Like Crazy
Like Crazy- Out in UK cinemas 27th January 2012
★★★
If 500 Days of Summer was your thing, then Like Crazy will suitably quench that bittersweet thirst for an indie rom-com.
Focusing on first love and its resilience over time and geographical distance, the frustratingly hard-boiled drama depicts the journey of young lovers, Anna (Felicity Jones) and Jacob (Anton Yelchin), as they try to keep their relationship together.
A Grand Jury prize favourite at last year’s Sundance Film Festival, Like Crazy chronicles the fellow-student’s love through a series of snap-shot moments, starting in an LA college car park where, in a true ode to modern times, Anna leaves a love letter on Jacob’s car. From here a tender and deeply moving relationship begins to unravel.
Natural Bond
The film’s greatest credit is the natural magnetic bond between Jones and Yelchin, which is understated but engaging and bolstered by director, Drake Doremus’s trademark preference for skeletal story over script.
This is at its best in the second two-thirds of the film, when Anna overstays her visa and has to return to her native London, forcing the pair to battle to preserve a love that lies just out of reach.
The film ensues, hopscotching between London and LA, from key moment to key moment, which can be jarring at times and asks the audience to accept major changes in each character’s life, with little explanation or attention to motives. The transition through time is, however, beautiful.
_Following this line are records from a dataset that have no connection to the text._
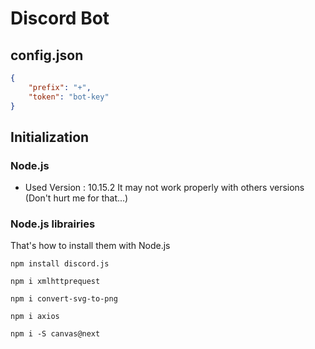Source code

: # Discord Bot
## config.json
```JSON
{
	"prefix": "+",
	"token": "bot-key"
}
```
## Initialization
### Node.js
- Used Version : 10.15.2
It may not work properly with others versions (Don't hurt me for that...)
### Node.js librairies
That's how to install them with Node.js
```
npm install discord.js
```
```
npm i xmlhttprequest
```
```
npm i convert-svg-to-png
```
```
npm i axios
```
```
npm i -S canvas@next
```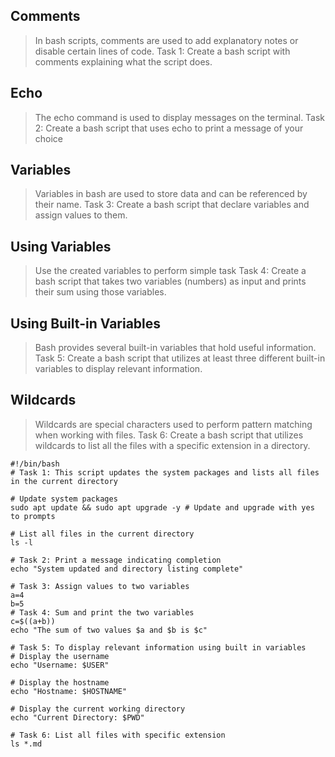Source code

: ## Comments

 > In bash scripts, comments are used to add explanatory notes or disable certain lines of code.
 > Task 1: Create a bash script with comments explaining what the script does.

## Echo

 > The echo command is used to display messages on the terminal.
 > Task 2: Create a bash script that uses echo to print a message of your choice

## Variables

 > Variables in bash are used to store data and can be referenced by their name.
 > Task 3: Create a bash script that declare variables and assign values to them.

## Using Variables

 > Use the created variables to perform simple task
 > Task 4: Create a bash script that takes two variables (numbers) as input and prints their sum using those variables.

## Using Built-in Variables

 > Bash provides several built-in variables that hold useful information.
 > Task 5: Create a bash script that utilizes at least three different built-in variables to display relevant information.

## Wildcards

 > Wildcards are special characters used to perform pattern matching when working with files.
 > Task 6: Create a bash script that utilizes wildcards to list all the files with a specific extension in  a directory.

   >> 
   ```
   #!/bin/bash
   # Task 1: This script updates the system packages and lists all files in the current directory

   # Update system packages
   sudo apt update && sudo apt upgrade -y # Update and upgrade with yes to prompts

   # List all files in the current directory
   ls -l

   # Task 2: Print a message indicating completion
   echo "System updated and directory listing complete"

   # Task 3: Assign values to two variables
   a=4
   b=5
   # Task 4: Sum and print the two variables
   c=$((a+b))
   echo "The sum of two values $a and $b is $c"

   # Task 5: To display relevant information using built in variables
   # Display the username
   echo "Username: $USER"

   # Display the hostname
   echo "Hostname: $HOSTNAME"

   # Display the current working directory
   echo "Current Directory: $PWD"

   # Task 6: List all files with specific extension
   ls *.md
   ```

   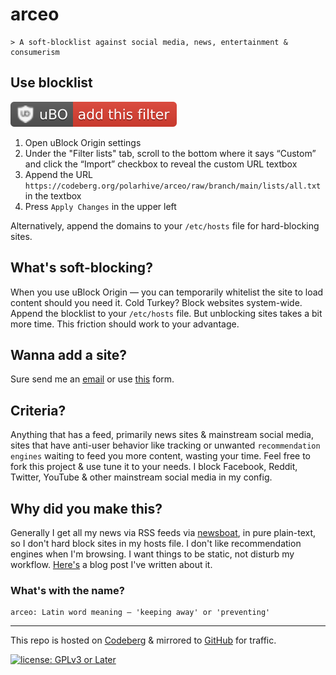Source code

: # arceo

``` text
> A soft-blocklist against social media, news, entertainment & consumerism
```
## Use blocklist

[![uBO — add this filter](ubo.svg)](https://codeberg.org/polarhive/arceo/raw/branch/main/lists/all.txt)

1. Open uBlock Origin settings
2. Under the "Filter lists" tab, scroll to the bottom where it says “Custom” and click the “Import” checkbox to reveal the custom URL textbox
3. Append the URL `https://codeberg.org/polarhive/arceo/raw/branch/main/lists/all.txt` in the textbox
4. Press `Apply Changes` in the upper left

Alternatively, append the domains to your `/etc/hosts` file for hard-blocking sites.

## What's soft-blocking? 

When you use uBlock Origin — you can temporarily whitelist the site to load content should you need it. Cold Turkey? Block websites system-wide. Append the blocklist to your `/etc/hosts` file. But unblocking sites takes a bit more time. This friction should work to your advantage.

## Wanna add a site? 

Sure send me an [email](mailto:polarhive@riseup.net?subject=arceo-entry) or use [this](https://polarhive.ml/contact/) form.

## Criteria?

Anything that has a feed, primarily news sites & mainstream social media, sites that have anti-user behavior like tracking or unwanted `recommendation engines` waiting to feed you more content, wasting your time. Feel free to fork this project & use tune it to your needs. I block Facebook, Reddit, Twitter, YouTube & other mainstream social media in my config.

## Why did you make this?

Generally I get all my news via RSS feeds via [newsboat](https://polarhive.ml/dots), in pure plain-text, so I don't hard block sites in my hosts file. I don't like recommendation engines when I'm browsing. I want things to be static, not disturb my workflow. [Here's](https://polarhive.ml/blog/rss-feeds/) a blog post I've written about it.

### What's with the name?

``` text
arceo: Latin word meaning — 'keeping away' or 'preventing'
```
---
This repo is hosted on [Codeberg](https://polarhive.ml/arceo) & mirrored to [GitHub](https://polarhive.ml/github) for traffic.

[![license: GPLv3 or Later](https://polarhive.ml/assets/badges/gpl-3.svg)](https://www.gnu.org/licenses/gpl-3.0.txt)

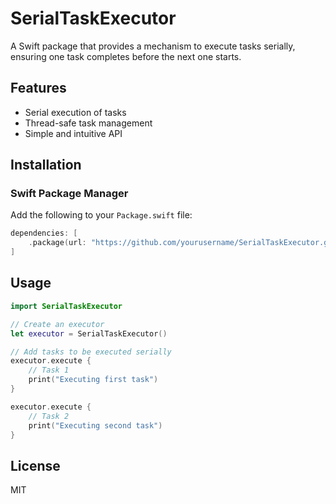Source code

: # SerialTaskExecutor

A Swift package that provides a mechanism to execute tasks serially, ensuring one task completes before the next one starts.

## Features

- Serial execution of tasks
- Thread-safe task management
- Simple and intuitive API

## Installation

### Swift Package Manager

Add the following to your `Package.swift` file:

```swift
dependencies: [
    .package(url: "https://github.com/yourusername/SerialTaskExecutor.git", from: "1.0.0")
]
```

## Usage

```swift
import SerialTaskExecutor

// Create an executor
let executor = SerialTaskExecutor()

// Add tasks to be executed serially
executor.execute {
    // Task 1
    print("Executing first task")
}

executor.execute {
    // Task 2
    print("Executing second task")
}
```

## License

MIT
Doremus employs a collection of attractive montages and intriguing sequences played out in triple time, to maintain a sense of closeness with the characters, which proves emotionally intense and is often heart-breaking.
Cementing Doremus as an indie-film poster-boy, following the success of Douchebag, Like Crazy typically avoids mainstream melodrama and fairy tale endings, preferring to evoke a sense of realism with the notion that the reality of being together is often as challenging as being apart, while questioning whether love does, or ever should, conquer all.
Blurring the lines between true love and infatuation, this gender-friendly story is so intimately told that it even manages to drive the viewer a little crazy at times.